This section presents a variety of artworks, exhibitions and practices that show the  ways artists (and writers) have responded to the idea of nature over time. Some of this work depicts natural environments - both real and imaginary - , some reflects on the natural world in an appreciative, escapist or meditative way, and some is related to our differing relationships with ecologies and natural histories around the globe. 

EXHIBITION

THE BOTANICAL MIND

This is a new online exhibition at Camden Art Centre, it features an incredibly rich and diverse selection of artwork, including painting, sculpture, audio, video as well as interviews with the artists. The introductory video above gives an insight into the included material.  "Drawing on indigenous traditions from the Amazon rainforest; alternative perspectives on Western scientific rationalism; and new thinking around plant intelligence, philosophy and cultural theory, The Botanical Mind Online investigates the significance of the plant kingdom to human life, consciousness and spirituality across cultures and through time. It positions the plant as both a universal symbol found in almost every civilisation and religion across the globe, and the most fundamental but misunderstood form of life on our planet."

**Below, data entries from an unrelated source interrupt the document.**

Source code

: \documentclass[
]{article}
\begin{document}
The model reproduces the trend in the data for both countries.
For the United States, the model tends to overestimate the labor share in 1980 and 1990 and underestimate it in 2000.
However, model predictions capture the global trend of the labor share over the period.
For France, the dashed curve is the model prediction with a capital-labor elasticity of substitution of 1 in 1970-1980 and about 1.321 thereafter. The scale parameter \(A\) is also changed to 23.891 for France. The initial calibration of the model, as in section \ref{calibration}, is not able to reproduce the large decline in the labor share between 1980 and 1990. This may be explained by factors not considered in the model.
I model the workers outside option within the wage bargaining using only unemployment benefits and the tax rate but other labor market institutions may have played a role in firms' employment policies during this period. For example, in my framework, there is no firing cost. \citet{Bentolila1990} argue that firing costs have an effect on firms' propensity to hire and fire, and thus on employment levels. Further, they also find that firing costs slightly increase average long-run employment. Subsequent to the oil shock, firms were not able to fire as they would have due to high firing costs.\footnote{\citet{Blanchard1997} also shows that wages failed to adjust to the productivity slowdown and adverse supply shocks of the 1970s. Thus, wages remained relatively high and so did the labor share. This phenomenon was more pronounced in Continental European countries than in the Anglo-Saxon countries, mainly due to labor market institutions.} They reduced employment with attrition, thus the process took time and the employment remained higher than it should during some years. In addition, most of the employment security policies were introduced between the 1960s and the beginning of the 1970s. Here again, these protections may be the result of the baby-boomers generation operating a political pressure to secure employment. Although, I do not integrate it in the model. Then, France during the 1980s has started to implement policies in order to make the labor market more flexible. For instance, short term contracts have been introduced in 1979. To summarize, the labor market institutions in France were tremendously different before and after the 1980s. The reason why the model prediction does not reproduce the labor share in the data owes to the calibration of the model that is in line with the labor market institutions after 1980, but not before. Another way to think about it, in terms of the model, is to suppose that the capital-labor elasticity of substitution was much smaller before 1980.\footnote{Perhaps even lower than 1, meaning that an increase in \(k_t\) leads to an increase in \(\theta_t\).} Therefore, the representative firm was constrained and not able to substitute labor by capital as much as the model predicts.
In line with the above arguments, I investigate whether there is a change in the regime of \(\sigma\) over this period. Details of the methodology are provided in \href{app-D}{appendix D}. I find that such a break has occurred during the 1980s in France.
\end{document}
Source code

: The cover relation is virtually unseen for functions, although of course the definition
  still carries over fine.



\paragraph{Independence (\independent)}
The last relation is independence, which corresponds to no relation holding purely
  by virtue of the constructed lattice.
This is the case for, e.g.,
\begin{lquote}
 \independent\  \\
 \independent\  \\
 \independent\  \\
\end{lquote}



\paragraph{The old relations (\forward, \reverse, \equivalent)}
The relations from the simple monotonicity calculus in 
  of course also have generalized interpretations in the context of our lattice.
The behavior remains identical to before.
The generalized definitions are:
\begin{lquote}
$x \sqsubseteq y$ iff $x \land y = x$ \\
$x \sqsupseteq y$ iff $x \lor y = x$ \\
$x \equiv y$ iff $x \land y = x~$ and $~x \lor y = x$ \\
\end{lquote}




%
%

Haeckel Peromedusae. Very detailed colour illustrations of jellyfish and tentacled sea creatures.

Image: (Included in the exhibition)

Ernst Haeckel, Peromedusae. Public domain.

LISTEN

NAN SHEPHERD

Nan Shepherd (1893 - 1981) was a Scottish writer based in Aberdeenshire. The link above is to a BBC Radio 4 programme where Robert Macfarlane explores her work.

"Her book The Living Mountain, a work of poetic prose exploring her close relationship with the hills, was written in the 1940s, though not published until 1977. Hill-walking was Shepherd’s great love; her single collection of poetry In the Cairngorms (1934) expresses an intensity of deep kinship with nature. They are poems written with the perception of one who has climbed the mountains and truly knows them." (Scottish Poetry Library)

Image: Nan Shepherd on the Royal Bank of Scotland note.

Image: Nan Shepherd on the Royal Bank of Scotland note.

Image: Nan Shepherd's stone slab outside the Writers' Museum in Edinburgh. It reads IT'S A GRAND THINK TO GET LEAVE TO LIVE. NAN SHEPHERD (1893 - 1981)

Image: Nan Shepherd's stone slab outside the Writers' Museum in Edinburgh.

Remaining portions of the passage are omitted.